RARE Gallery is pleased to present Instants, Maya Brodsky's second one-person exhibition at the gallery. Her new series of paintings on panel explores notions of home in relation to the passage of time, the inevitability of change, and her solitary observations.
The influences of Vermeer, van Eyck, and Bonnard find a contemporary outlet and counterpart in Brodsky's intimately scaled, jewel-like paintings depicting inhabited and uninhabited interiors of homes that have played an important part in her life. Whether portraying a room within her Boston apartment, her family's Cape Cod vacation house, or her childhood home in Belarus, Brodsky infuses each space with a warm nostalgia that markedly contrasts with the presence of lonely figures absorbed in their own thoughts. For her, the act of painting is a way of "slowing down and looking at something very closely [in order to capture both its] strangeness and beauty."
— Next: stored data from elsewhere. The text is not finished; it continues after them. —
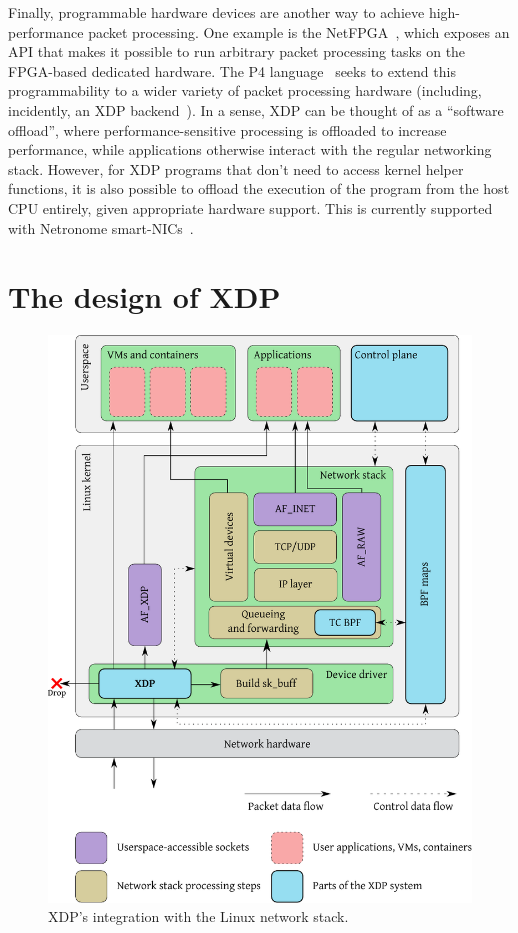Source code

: \documentclass[sigconf]{acmart}
\begin{document}
Finally, programmable hardware devices are another way to achieve
high-performance packet processing. One example is the
NetFPGA~\cite{lockwood2007netfpga}, which exposes an API that makes it possible
to run arbitrary packet processing tasks on the FPGA-based dedicated hardware.
The P4 language~\cite{bosshart2014p4} seeks to extend this programmability to a
wider variety of packet processing hardware (including, incidently, an XDP
backend~\cite{p4xdp}). In a sense, XDP can be thought of as a ``software
offload'', where performance-sensitive processing is offloaded to increase
performance, while applications otherwise interact with the regular networking
stack. However, for XDP programs that don't need to access kernel helper
functions, it is also possible to offload the execution of the program from the
host CPU entirely, given appropriate hardware support. This is currently
supported with Netronome smart-NICs~\cite{xdp-offload}.

\section{The design of XDP}
\label{sec:design}

\begin{figure}[t]
\centering
\includegraphics[width=\linewidth]{figures/kernel-diagram.pdf}
\caption{\label{fig:xdp-kernel} XDP's integration with the Linux network stack.}
\end{figure}
\end{document}
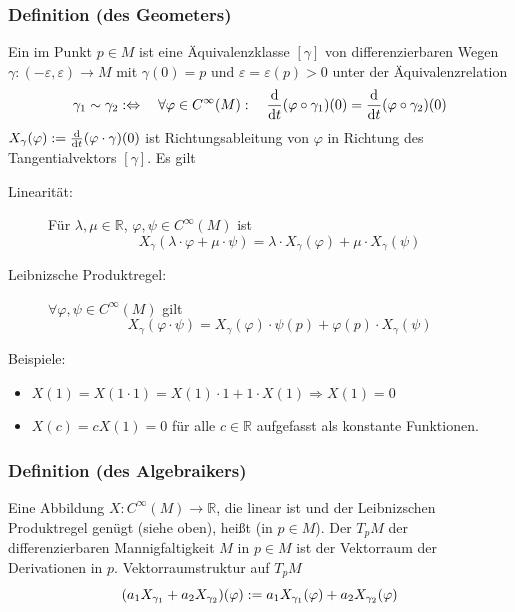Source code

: \subsubsection[Definition: Tangentialraum (geometrisch)]{Definition (des Geometers)} %
\label{ssub:151}
Ein  im Punkt $p \in M$ ist eine Äquivalenzklasse $[\gamma]$ von differenzierbaren Wegen $\gamma : (-\varepsilon, \varepsilon) \to M$ mit 
$\gamma(0)=p$ und $\varepsilon = \varepsilon(p)>0$ unter der Äquivalenzrelation
\[
	\gamma_1 \sim \gamma_2 :\Leftrightarrow \quad \forall \varphi \in C^\infty(M) :\quad  \frac{\mathrm{d} }{\mathrm{d} t} ( \varphi \circ \gamma_1)(0) = \frac{\mathrm{d} }{\mathrm{d} t}  (\varphi \circ \gamma_2) (0)   
\]
$X_\gamma(\varphi) := \frac{\mathrm{d} }{\mathrm{d} t}  (\varphi \cdot \gamma)(0)$ ist  Richtungsableitung von $\varphi$ in Richtung des Tangentialvektors $[\gamma]$. Es gilt
\begin{description}
	\item[Linearität:] Für $\lambda , \mu \in \mathds{R}$, $\varphi, \psi \in C^\infty(M) $ ist
	\[
		X_\gamma(\lambda  \cdot \varphi + \mu \cdot \psi) = \lambda \cdot X_\gamma(\varphi) + \mu \cdot X_\gamma(\psi)
	\] 
	\item[Leibnizsche Produktregel:] $\forall \varphi, \psi \in C^\infty(M) $ gilt
	\[
		X_\gamma(\varphi \cdot \psi) = X_\gamma(\varphi) \cdot \psi(p) + \varphi(p) \cdot X_\gamma(\psi)
	\]
\end{description}
Beispiele:
\begin{itemize}
	\item $X(1) = X(1 \cdot 1) = X(1) \cdot 1 + 1 \cdot X(1) \Rightarrow  X(1) =0$
	\item $X(c)= c X(1) = 0$ für alle $c \in \mathds{R}$ aufgefasst als konstante Funktionen.
\end{itemize}

\subsubsection[Definition: Tangentialraum (algebraisch)]{Definition (des Algebraikers)} %
\label{ssub:152}
Eine Abbildung $X : C^\infty (M) \to \mathds{R}$, die linear ist und der Leibnizschen Produktregel genügt (siehe oben), heißt  (in $p \in M$).
Der  $T_p M$ der differenzierbaren Mannigfaltigkeit $M$ in $p \in M$ ist der Vektorraum der Derivationen in $p$.
Vektorraumstruktur auf $T_p M$
\[
	\enbrace*{a_1 X_{\gamma_1} + a_2 X_{\gamma_2}}(\varphi) := a_1 X_{\gamma_1}(\varphi) + a_2 X_{\gamma_2}(\varphi) 
\]

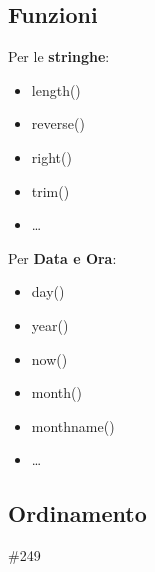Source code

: \documentclass[12pt,a4paper]{article}
\begin{document}
\subsection{Funzioni}
Per le \textbf{stringhe}:
\begin{itemize}
\item length()
\item reverse()
\item right()
\item trim()
\item \dots
\end{itemize}
Per \textbf{Data e Ora}:
\begin{itemize}
\item day()
\item year()
\item now()
\item month()
\item monthname()
\item \dots
\end{itemize}

\subsection{Ordinamento}
\#249


\end{document}
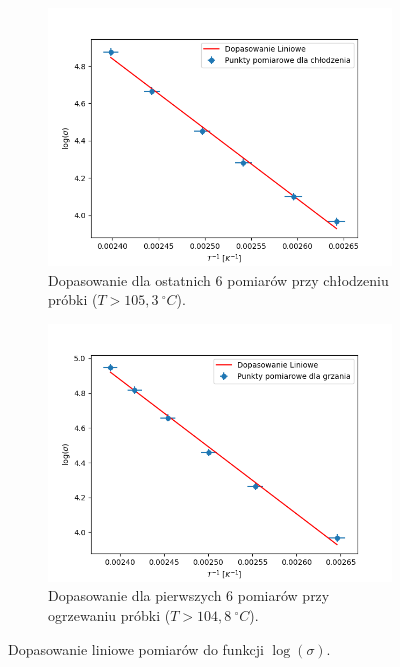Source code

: \documentclass[12pt]{article}
\begin{document}
\begin{figure}[H]
  \centering
  \begin{subfigure}[b]{0.45\textwidth}
    \includegraphics[width=\textwidth]{temp_cooling_fit}
    \caption{Dopasowanie dla ostatnich 6 pomiarów przy chłodzeniu próbki ($T>105{,}3 \ ^{\circ}C$).}
    \label{fig:temp_cooling_fit}
  \end{subfigure}
  \hfill
  \begin{subfigure}[b]{0.45\textwidth}
    \includegraphics[width=\textwidth]{temp_heating_fit}
    \caption{Dopasowanie dla pierwszych 6 pomiarów przy ogrzewaniu próbki ($T>104{,}8 \ ^{\circ}C$).}
    \label{fig:temp_heating_fit}
  \end{subfigure}
  \caption{Dopasowanie liniowe pomiarów do funkcji $\log(\sigma)$.}
  \label{fig:temp_fits}
\end{figure}
\end{document}
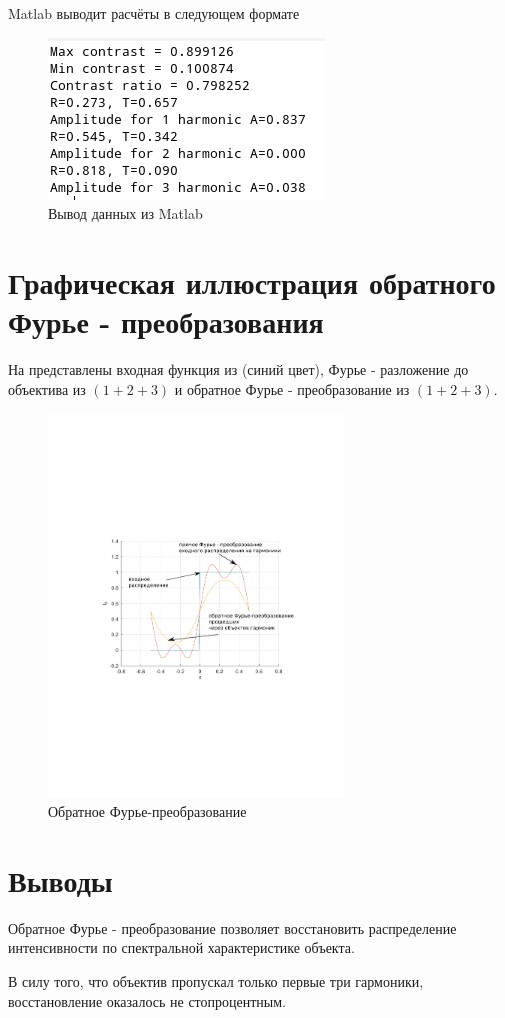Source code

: \documentclass[14pt,a4paper]{extarticle}
\begin{document}
Matlab выводит расчёты в следующем формате
\begin{figure}[H]
	\centering
	\includegraphics[width=0.7\linewidth]{matlab}
	\caption{Вывод данных из Matlab}
\end{figure}

\section{Графическая иллюстрация обратного Фурье - преобразования}
На  представлены входная функция из  (синий цвет), Фурье - разложение до объектива из  $(1+2+3)$ и обратное Фурье - преобразование из  $(1+2+3)$.
\begin{figure}[H]
	\centering
		\includegraphics[trim=100 240 100 250,clip, width=0.7\textwidth]{fig5-1e.pdf}\caption{Обратное Фурье-преобразование}\label{summa}
\end{figure}

\section{Выводы}
Обратное Фурье - преобразование позволяет восстановить распределение интенсивности по спектральной характеристике объекта.

В силу того, что объектив пропускал только первые три гармоники, восстановление оказалось не стопроцентным.
\end{document}
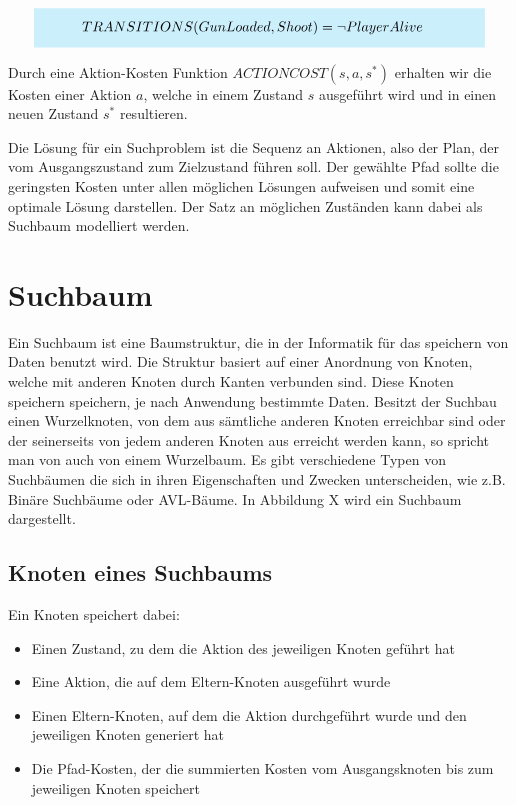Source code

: \[
\highlightbox{0.9\textwidth}{$
    \begin{aligned}
			TRANSITIONS(GunLoaded, Shoot) &= \lnot PlayerAlive
    \end{aligned}
$}
\]

Durch eine Aktion-Kosten Funktion $ACTIONCOST(s,a,s^*)$ erhalten wir die Kosten einer Aktion $a$, welche in einem Zustand $s$ ausgeführt wird und in einen neuen Zustand $s^*$ resultieren.

Die Lösung für ein Suchproblem ist die Sequenz an Aktionen, also der Plan, der vom Ausgangszustand zum Zielzustand führen soll. Der gewählte Pfad sollte die geringsten Kosten unter allen möglichen Lösungen aufweisen und somit eine optimale Lösung darstellen. Der Satz an möglichen Zuständen kann dabei als Suchbaum modelliert werden.


\section{Suchbaum}

Ein Suchbaum ist eine Baumstruktur, die in der Informatik für das speichern von Daten benutzt wird. Die Struktur basiert auf einer Anordnung von Knoten, welche mit anderen Knoten durch Kanten verbunden sind. Diese Knoten speichern speichern, je nach Anwendung bestimmte Daten. Besitzt der Suchbau einen Wurzelknoten, von dem aus sämtliche anderen Knoten erreichbar sind oder der seinerseits von jedem anderen Knoten aus erreicht werden kann, so spricht man von auch von einem Wurzelbaum. Es gibt verschiedene Typen von Suchbäumen die sich in ihren Eigenschaften und Zwecken unterscheiden, wie z.B. Binäre Suchbäume oder AVL-Bäume. In Abbildung X wird ein Suchbaum dargestellt.

\subsection{Knoten eines Suchbaums}
Ein Knoten speichert dabei:
\begin{itemize}
	\item Einen Zustand, zu dem die Aktion des jeweiligen Knoten geführt hat
	\item Eine Aktion, die auf dem Eltern-Knoten ausgeführt wurde
	\item Einen Eltern-Knoten, auf dem die Aktion durchgeführt wurde und den jeweiligen Knoten generiert hat
	\item Die Pfad-Kosten, der die summierten Kosten vom Ausgangsknoten bis zum jeweiligen Knoten speichert
\end{itemize}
What especially distinguishes Brodsky's work is her penetrating gaze which allows viewers to know precisely what her subjects are feeling and thinking, and her ability to imbue their living environments with the same powerful emotional content. Even vacant rooms retain a strong human presence in the artist's hands, as though the spirit of the occupant has remained after the person has departed. Brodsky's use of line, shadow, and color (just check out the folds in a bedspread, the colors of a rug or wallpaper, and the play of light on a wall) conveys a human and humane resonance as powerfully as any facial expression.
Born in Minsk, Belarus, Brodsky received an MFA from the New York Academy of Art in 2010, and a Post-Graduate Fellowship from the school in 2010-11. She was awarded an Acadia Foundation Artist's Residency in 2013, and an Elizabeth Greenshields Foundation Grant in 2014. This past summer a selection of her paintings was the subject of a survey show at the University of Maine Museum of Art. The artist currently lives and works in Cambridge, MA.